Vadim Tudor, héritier spirituel de la Garde de fer ?

Lorsqu’il fonde son parti, La Grande Roumanie, en mai 1991, Vadim Tudor se réclame à la fois de la politique nationale-communiste de Nicolae Ceausescu et d’une rhétorique bien plus ancienne héritée de l’entre-deux-guerres : la roumanité.

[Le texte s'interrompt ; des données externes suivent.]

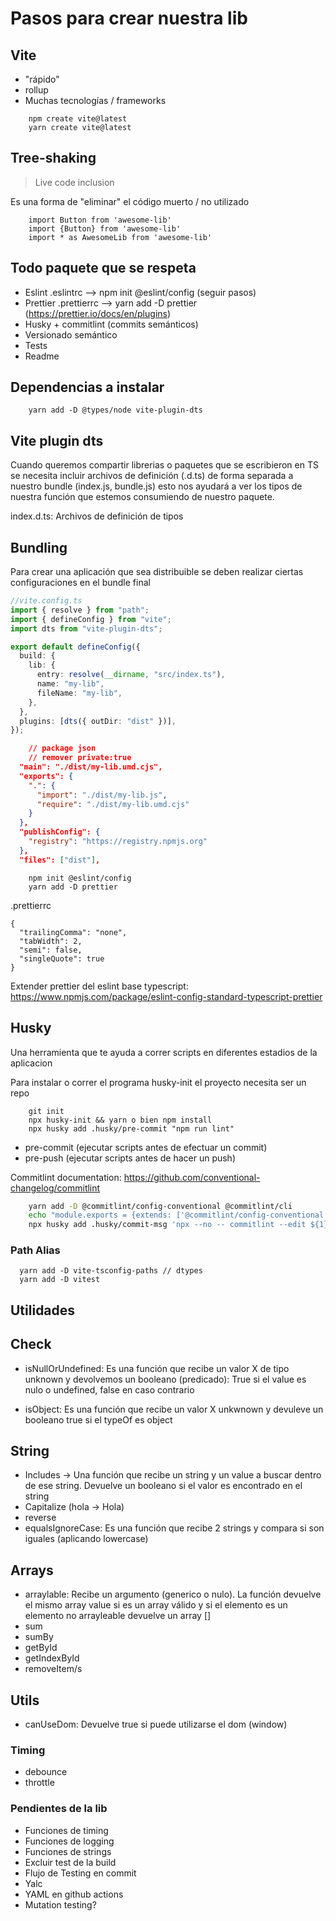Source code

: # Pasos para crear nuestra lib

## Vite

- "rápido"
- rollup 
- Muchas tecnologías / frameworks

```
    npm create vite@latest
    yarn create vite@latest
```

## Tree-shaking

> Live code inclusion

Es una forma de "eliminar" el código muerto / no utilizado

```
    import Button from 'awesome-lib'
    import {Button} from 'awesome-lib'
    import * as AwesomeLib from 'awesome-lib'    
```


## Todo paquete que se respeta
- Eslint .eslintrc --> npm init @eslint/config (seguir pasos)
- Prettier .prettierrc --> yarn add -D prettier (https://prettier.io/docs/en/plugins)
- Husky + commitlint (commits semánticos) 
- Versionado semántico
- Tests
- Readme

## Dependencias a instalar
```
    yarn add -D @types/node vite-plugin-dts
```

## Vite plugin dts

Cuando queremos compartir librerias o paquetes que se escribieron en TS se necesita incluir archivos de definición
(.d.ts) de forma separada a nuestro bundle (index.js, bundle.js) esto nos ayudará a ver los tipos de nuestra función que estemos consumiendo de nuestro paquete.

index.d.ts: Archivos de definición de tipos

## Bundling

Para crear una aplicación que sea distribuible se deben realizar ciertas configuraciones en el bundle final


```typescript
//vite.config.ts
import { resolve } from "path";
import { defineConfig } from "vite";
import dts from "vite-plugin-dts";

export default defineConfig({
  build: {
    lib: {
      entry: resolve(__dirname, "src/index.ts"),
      name: "my-lib",
      fileName: "my-lib",
    },
  },
  plugins: [dts({ outDir: "dist" })],
});
```

```json
    // package json
    // remover private:true
  "main": "./dist/my-lib.umd.cjs",
  "exports": {
    ".": {
      "import": "./dist/my-lib.js",
      "require": "./dist/my-lib.umd.cjs"
    }
  },
  "publishConfig": {
    "registry": "https://registry.npmjs.org"
  },
  "files": ["dist"],
```


```
    npm init @eslint/config
    yarn add -D prettier
```

.prettierrc
```
{
  "trailingComma": "none",
  "tabWidth": 2,
  "semi": false,
  "singleQuote": true
}

```

Extender prettier del eslint base typescript: 
https://www.npmjs.com/package/eslint-config-standard-typescript-prettier

## Husky

Una herramienta que te ayuda a correr scripts en diferentes estadios de la aplicacion

Para instalar o correr el programa husky-init el proyecto necesita ser un repo
``` 
    git init
    npx husky-init && yarn o bien npm install
    npx husky add .husky/pre-commit "npm run lint"
```

- pre-commit (ejecutar scripts antes de efectuar un commit)
- pre-push (ejecutar scripts antes de hacer un push)

Commitlint documentation:
https://github.com/conventional-changelog/commitlint

```bash
    yarn add -D @commitlint/config-conventional @commitlint/cli
    echo "module.exports = {extends: ['@commitlint/config-conventional']}" > commitlint.config.cjs
    npx husky add .husky/commit-msg 'npx --no -- commitlint --edit ${1}'
```

### Path Alias



``` 
  yarn add -D vite-tsconfig-paths // dtypes
  yarn add -D vitest
```

## Utilidades

## Check

- isNullOrUndefined: Es una función que recibe un valor X de tipo unknown y devolvemos un booleano (predicado): True si el value es nulo o undefined, false en caso contrario
  
- isObject: Es una función que recibe un valor X unkwnown y devuleve un booleano true si el typeOf es object

## String

- Includes -> Una función que recibe un string y un value a buscar dentro de ese string. Devuelve un booleano si el valor es encontrado en el string
- Capitalize (hola -> Hola) 
- reverse
- equalsIgnoreCase: Es una función que recibe 2 strings y compara si son iguales (aplicando lowercase)


## Arrays
- arraylable: Recibe un argumento (generico o nulo). La función devuelve el mismo array value si es un array válido y si el elemento es un elemento no arrayleable devuelve un array []
- sum
- sumBy
- getById 
- getIndexById
- removeItem/s

## Utils
- canUseDom: Devuelve true si puede utilizarse el dom (window)

### Timing
- debounce
- throttle
  
### Pendientes de la lib
- Funciones de timing
- Funciones de logging
- Funciones de strings
- Excluir test de la build
- Flujo de Testing en commit
- Yalc
- YAML en github actions
- Mutation testing?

Au sortir de la Première guerre mondiale, la Roumanie, assise à la table des vainqueurs, s’est retrouvée dans une situation inédite. Les annexions territoriales sanctionnées par le traité de Versailles - Transylvanie héritée du dépeçage de l’Empire austro-hongrois, Bucovine et Bessarabie retirées à la Russie - lui permettent de doubler sa superficie, mais font apparaître un problème de minorités. Au sein de la grande Roumanie, les allogènes – Hongrois, Ukrainiens, Allemands et Juifs pour la plupart - constituent en effet plus de 30% de la population.

Face à cette augmentation subite du nombre d’étrangers en Roumanie, certains intellectuels cherchent à théoriser la “roumanisation” de ces nouveaux territoires. Si Mircea Eliade ou Emil Cioran se tournent vers l’extrême-droite, d’autres, à l’image d’Eugène Ionesco, condamnent le développement de ce nationalisme prosélyte. Les orientations de cette mouvance extrémiste - qui se structurera bientôt au sein de la Garde de fer - laissent peu de place au respect des différences. Les nationalistes se fixent comme mission de marquer leur attachement à la terre en posant le paysan roumain comme héros national, de prouver la pureté de ses racines roumaines, et enfin, de condamner tout ce qui n’est pas purement roumain.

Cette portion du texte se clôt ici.